Over the past decade, experimental studies of swimming micro-organisms and numerical simulations of hydrodynamically interacting self-propelled particles have shown that such living fluids exhibit collective dynamical motions on length scales large compared with the size of an individual swimmer even in the absence of any hydrodynamic or chemical gradients.  A continuum theory showed that living fluids consisting of pushers such as bacteria are subject to a hydrodynamic instability that involves the coupling of the shear motion caused by the active stress produced by the swimmers and their orientation distribution.  Recent experiments, however, suggest that even more vigorous convective motions may arise in bacterial suspensions subject to chemical gradients.  In this talk we discuss a new mechanism of instability that arises from the coupling of the bacteria concentration and the competition between chemotactic driven and the convective motions produced by an active stress.  The stability of a suspension of chemotactic bacteria confined in an infinitely long channel and subjected to a stationary, linear chemo-attractant gradient is investigated. While swimming, individual bacteria exert a force dipole on the fluid which at the continuum level leads to a stress depending upon the bacterial orientation and number density fields. The presence of the attractant gradient causes bacteria to tumble less frequently when swimming along the gradient leading to a mean orientation and a non-zero chemotactic drift velocity.   A balance of the fluxes due to chemotaxis and the random run-tumble motion of bacteria yields an exponentially varying number density profile across the channel in the base state. The associated bacterial stress field is also exponentially varying and is normal.

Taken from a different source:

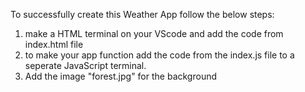 To successfully create this Weather App follow the below steps:
1) make a HTML terminal on your VScode and add the code from index.html file
2) to make your app function add the code from the index.js file to a seperate JavaScript terminal.
3) Add the image "forest.jpg" for the background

This spatially non-uniform base state is unstable to fluctuations in the bacterial concentration exceeds a critical value determined by a Peclet number defined as Pe = U0 H/D where U0 is the chemotactic velocity, D the run-and-tumble diffusivity and H the channel thickness.  The instability resulting from the coupling between the active stress driven fluid flow and the bacterial concentration manifests as rectangular convection patterns driven by spanwise bacterial clusters.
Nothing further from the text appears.